Having a medical issue while hurtling 320 kilometers (200 miles) above Earth aboard the International Space Station (ISS) is not ideal. To boot, the astronaut in question was diagnosed with a rather serious condition: deep vein thrombosis, a blood clot in the internal jugular vein of their neck. While on Earth the treatment is rather straightforward, aboard the ISS some long-distance telemedicine was in order.
"My first reaction when NASA reached out to me was to ask if I could visit the International Space Station (ISS) to examine the patient myself," said Stephan Moll, a UNC School of Medicine blood clot expert, in a statement. "NASA told me they couldn't get me up to space quickly enough, so I proceeded with the evaluation and treatment process from here in Chapel Hill."
The astronaut was one of 11 involved in a vascular study observing physiological changes to the body in space during long-term spaceflight. The patient's identity is being kept private, so information on when this happened has not been included in the case study. We do know that they were two months into a six-month mission and they have since returned to Earth.
An ultrasound examination revealed a left internal jugular venous thrombosis. The astronaut experienced no headache or facial plethora (red face) symptoms prior to diagnosis. Molls is a DVT expert here on Earth, but with his bid to go to the station denied, a more creative – and delicate – approach was needed.

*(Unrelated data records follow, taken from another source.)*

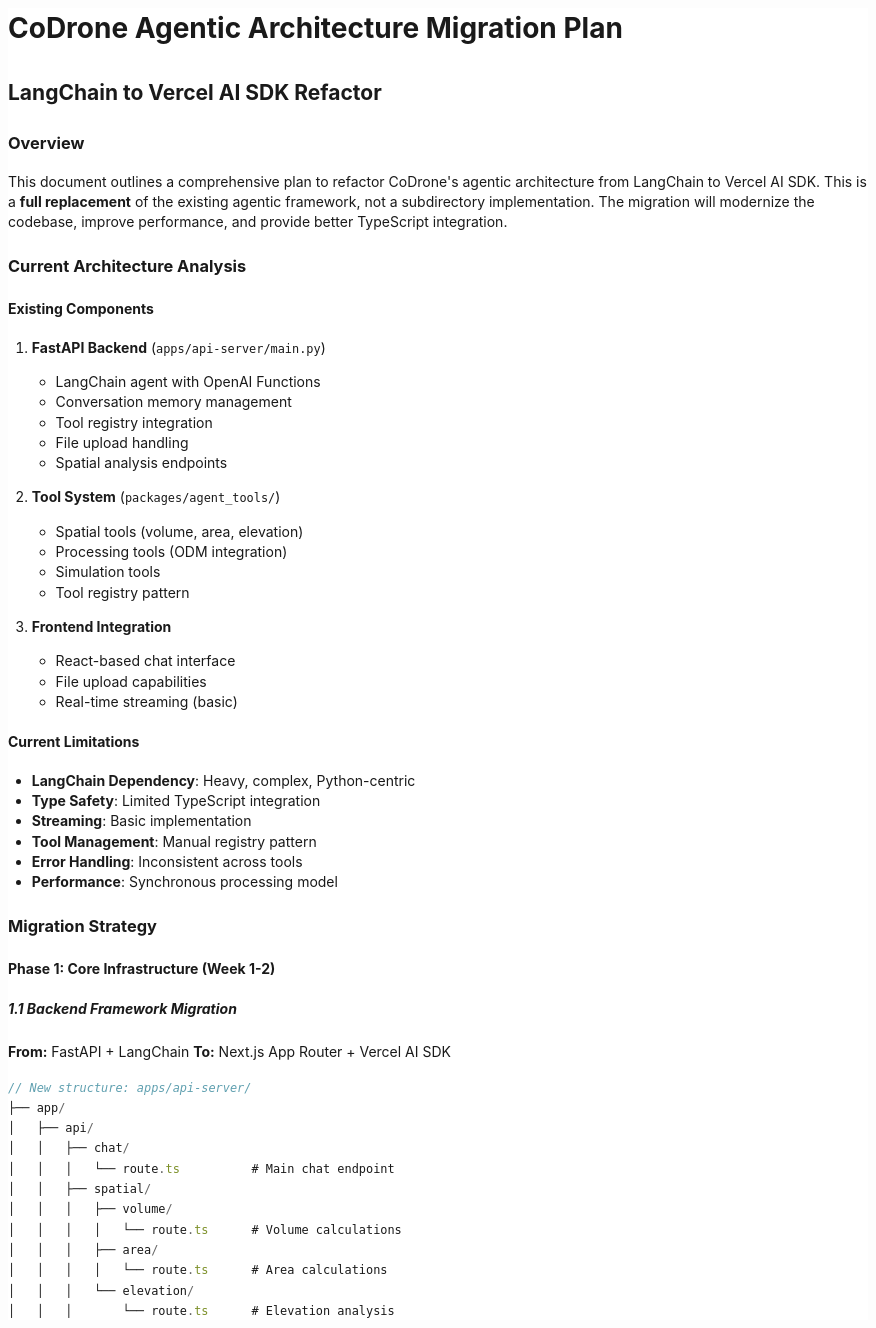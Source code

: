 # CoDrone Agentic Architecture Migration Plan

## LangChain to Vercel AI SDK Refactor

### Overview

This document outlines a comprehensive plan to refactor CoDrone's agentic architecture from LangChain to Vercel AI SDK. This is a **full replacement** of the existing agentic framework, not a subdirectory implementation. The migration will modernize the codebase, improve performance, and provide better TypeScript integration.

### Current Architecture Analysis

#### Existing Components

1. **FastAPI Backend** (`apps/api-server/main.py`)
   - LangChain agent with OpenAI Functions
   - Conversation memory management
   - Tool registry integration
   - File upload handling
   - Spatial analysis endpoints

2. **Tool System** (`packages/agent_tools/`)
   - Spatial tools (volume, area, elevation)
   - Processing tools (ODM integration)
   - Simulation tools
   - Tool registry pattern

3. **Frontend Integration**
   - React-based chat interface
   - File upload capabilities
   - Real-time streaming (basic)

#### Current Limitations

- **LangChain Dependency**: Heavy, complex, Python-centric
- **Type Safety**: Limited TypeScript integration
- **Streaming**: Basic implementation
- **Tool Management**: Manual registry pattern
- **Error Handling**: Inconsistent across tools
- **Performance**: Synchronous processing model

### Migration Strategy

#### Phase 1: Core Infrastructure (Week 1-2)

##### 1.1 Backend Framework Migration

**From:** FastAPI + LangChain
**To:** Next.js App Router + Vercel AI SDK

```typescript
// New structure: apps/api-server/
├── app/
│   ├── api/
│   │   ├── chat/
│   │   │   └── route.ts          # Main chat endpoint
│   │   ├── spatial/
│   │   │   ├── volume/
│   │   │   │   └── route.ts      # Volume calculations
│   │   │   ├── area/
│   │   │   │   └── route.ts      # Area calculations
│   │   │   └── elevation/
│   │   │       └── route.ts      # Elevation analysis
```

"Normally the protocol for treating a patient with DVT would be to start them on blood thinners for at least three months to prevent the clot from getting bigger and to lessen the harm it could cause if it moved to a different part of the body such as the lungs," Moll said. "There is some risk when taking blood thinners that if an injury occurs, it could cause internal bleeding that is difficult to stop. In either case, emergency medical attention could be needed. Knowing there are no emergency rooms in space, we had to weigh our options very carefully."

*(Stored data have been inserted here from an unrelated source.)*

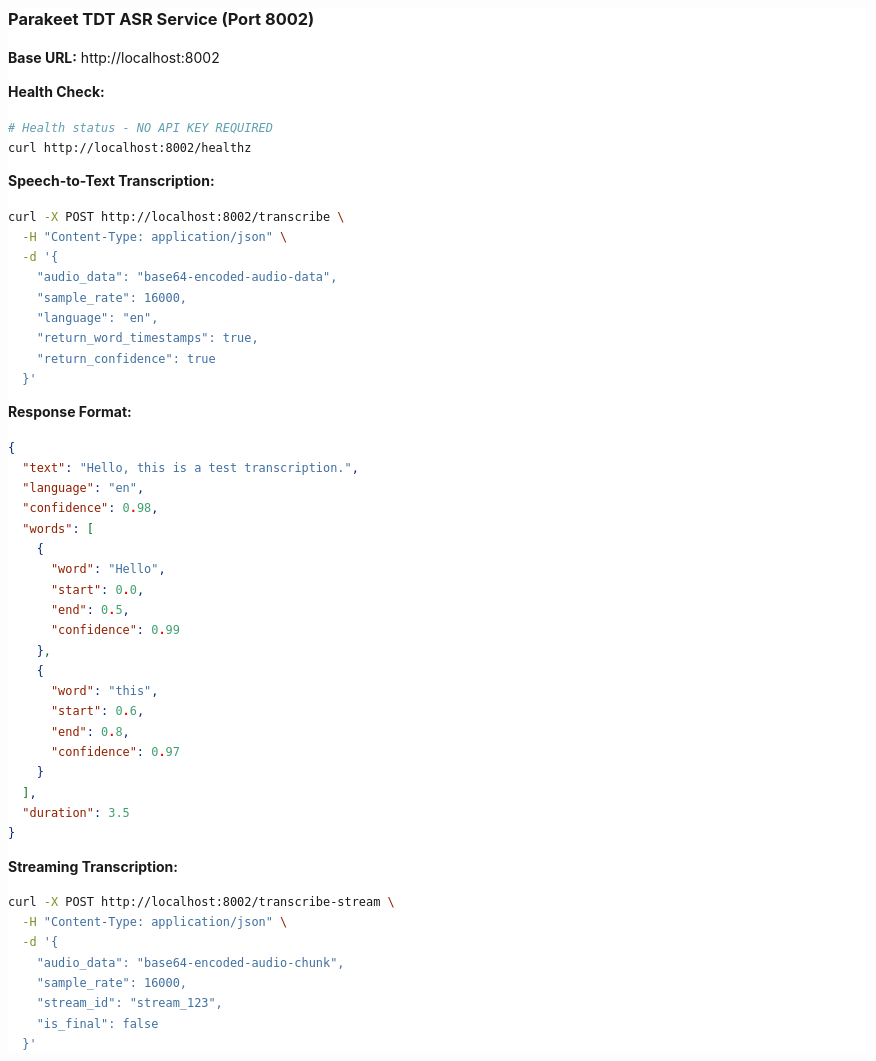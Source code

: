 ### Parakeet TDT ASR Service (Port 8002)

**Base URL:** http://localhost:8002

**Health Check:**
```bash
# Health status - NO API KEY REQUIRED
curl http://localhost:8002/healthz
```

**Speech-to-Text Transcription:**
```bash
curl -X POST http://localhost:8002/transcribe \
  -H "Content-Type: application/json" \
  -d '{
    "audio_data": "base64-encoded-audio-data",
    "sample_rate": 16000,
    "language": "en",
    "return_word_timestamps": true,
    "return_confidence": true
  }'
```

**Response Format:**
```json
{
  "text": "Hello, this is a test transcription.",
  "language": "en",
  "confidence": 0.98,
  "words": [
    {
      "word": "Hello",
      "start": 0.0,
      "end": 0.5,
      "confidence": 0.99
    },
    {
      "word": "this",
      "start": 0.6,
      "end": 0.8,
      "confidence": 0.97
    }
  ],
  "duration": 3.5
}
```

**Streaming Transcription:**
```bash
curl -X POST http://localhost:8002/transcribe-stream \
  -H "Content-Type: application/json" \
  -d '{
    "audio_data": "base64-encoded-audio-chunk",
    "sample_rate": 16000,
    "stream_id": "stream_123",
    "is_final": false
  }'
```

To make treatment more tenuous, there are limited medical supplies aboard the ISS. Molls and a team of NASA doctors decided on the blood thinner Enoxaparin (Lovenox®) while a new shipment of drugs was sent to the station. Treatment started with a daily injection of 1.5 milligrams per kilogram of body weight, which was reduced to 1 milligram after 33 days to extend therapy until oral apixaban could be delivered via a supply spacecraft. The clot was monitored with self-performed ultrasounds on the neck. At 7- to 21-day intervals, the blood clot showed progressive reduction.

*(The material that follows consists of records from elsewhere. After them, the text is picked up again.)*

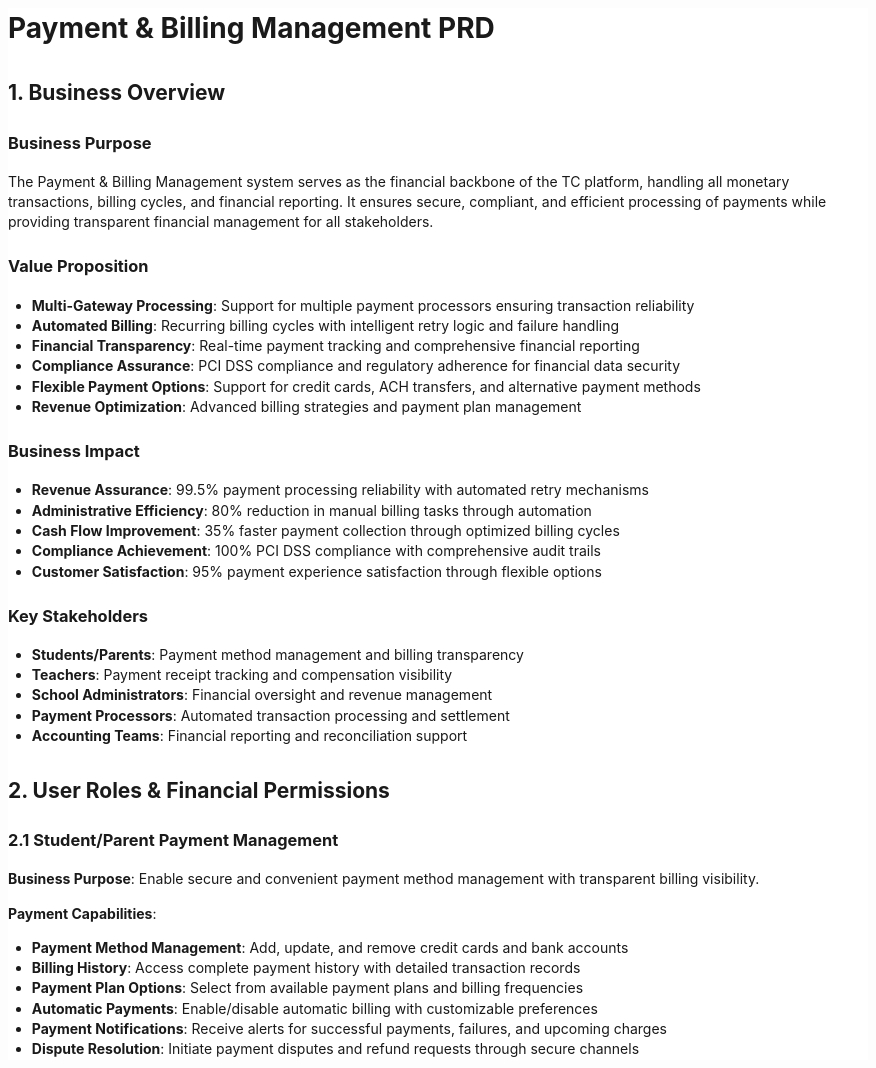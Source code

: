 # Payment & Billing Management PRD

## 1. Business Overview

### Business Purpose

The Payment & Billing Management system serves as the financial backbone of the TC platform, handling all monetary transactions, billing cycles, and financial reporting. It ensures secure, compliant, and efficient processing of payments while providing transparent financial management for all stakeholders.

### Value Proposition

- **Multi-Gateway Processing**: Support for multiple payment processors ensuring transaction reliability
- **Automated Billing**: Recurring billing cycles with intelligent retry logic and failure handling
- **Financial Transparency**: Real-time payment tracking and comprehensive financial reporting
- **Compliance Assurance**: PCI DSS compliance and regulatory adherence for financial data security
- **Flexible Payment Options**: Support for credit cards, ACH transfers, and alternative payment methods
- **Revenue Optimization**: Advanced billing strategies and payment plan management

### Business Impact

- **Revenue Assurance**: 99.5% payment processing reliability with automated retry mechanisms
- **Administrative Efficiency**: 80% reduction in manual billing tasks through automation
- **Cash Flow Improvement**: 35% faster payment collection through optimized billing cycles
- **Compliance Achievement**: 100% PCI DSS compliance with comprehensive audit trails
- **Customer Satisfaction**: 95% payment experience satisfaction through flexible options

### Key Stakeholders

- **Students/Parents**: Payment method management and billing transparency
- **Teachers**: Payment receipt tracking and compensation visibility
- **School Administrators**: Financial oversight and revenue management
- **Payment Processors**: Automated transaction processing and settlement
- **Accounting Teams**: Financial reporting and reconciliation support

## 2. User Roles & Financial Permissions

### 2.1 Student/Parent Payment Management

**Business Purpose**: Enable secure and convenient payment method management with transparent billing visibility.

**Payment Capabilities**:

- **Payment Method Management**: Add, update, and remove credit cards and bank accounts
- **Billing History**: Access complete payment history with detailed transaction records
- **Payment Plan Options**: Select from available payment plans and billing frequencies
- **Automatic Payments**: Enable/disable automatic billing with customizable preferences
- **Payment Notifications**: Receive alerts for successful payments, failures, and upcoming charges
- **Dispute Resolution**: Initiate payment disputes and refund requests through secure channels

"When the astronaut called my home phone, my wife answered and then passed the phone to me with the comment, 'Stephan, a phone call for you from space.' That was pretty amazing," said Moll. "It was incredible to get a call from an astronaut in space. They just wanted to talk to me as if they were one of my other patients. And amazingly the call connection was better than when I call my family in Germany, even though the ISS zips around Earth at 17,000 miles per hour."
Prior to re-entry back to Earth, the astronaut stopped taking their medication due to the demanding physical nature of the process They landed safely and while follow-up examinations revealed a small residual blood clot 24 hours post-return, no clot was found 10 days after. They required no more treatment thereafter, according to the report in The New England Journal of Medicine.
The case highlights the complexities of space medicine, particularly whether the condition was exacerbated by space travel or whether it would have occurred similarly here on Earth too.
"Is this something that is more common in space?" posed Moll. "How do you minimize risk for DVT? Should there be more medications for it kept on the ISS? All of these questions need answering, especially with the plan that astronauts will embark on longer missions to the Moon and Mars.”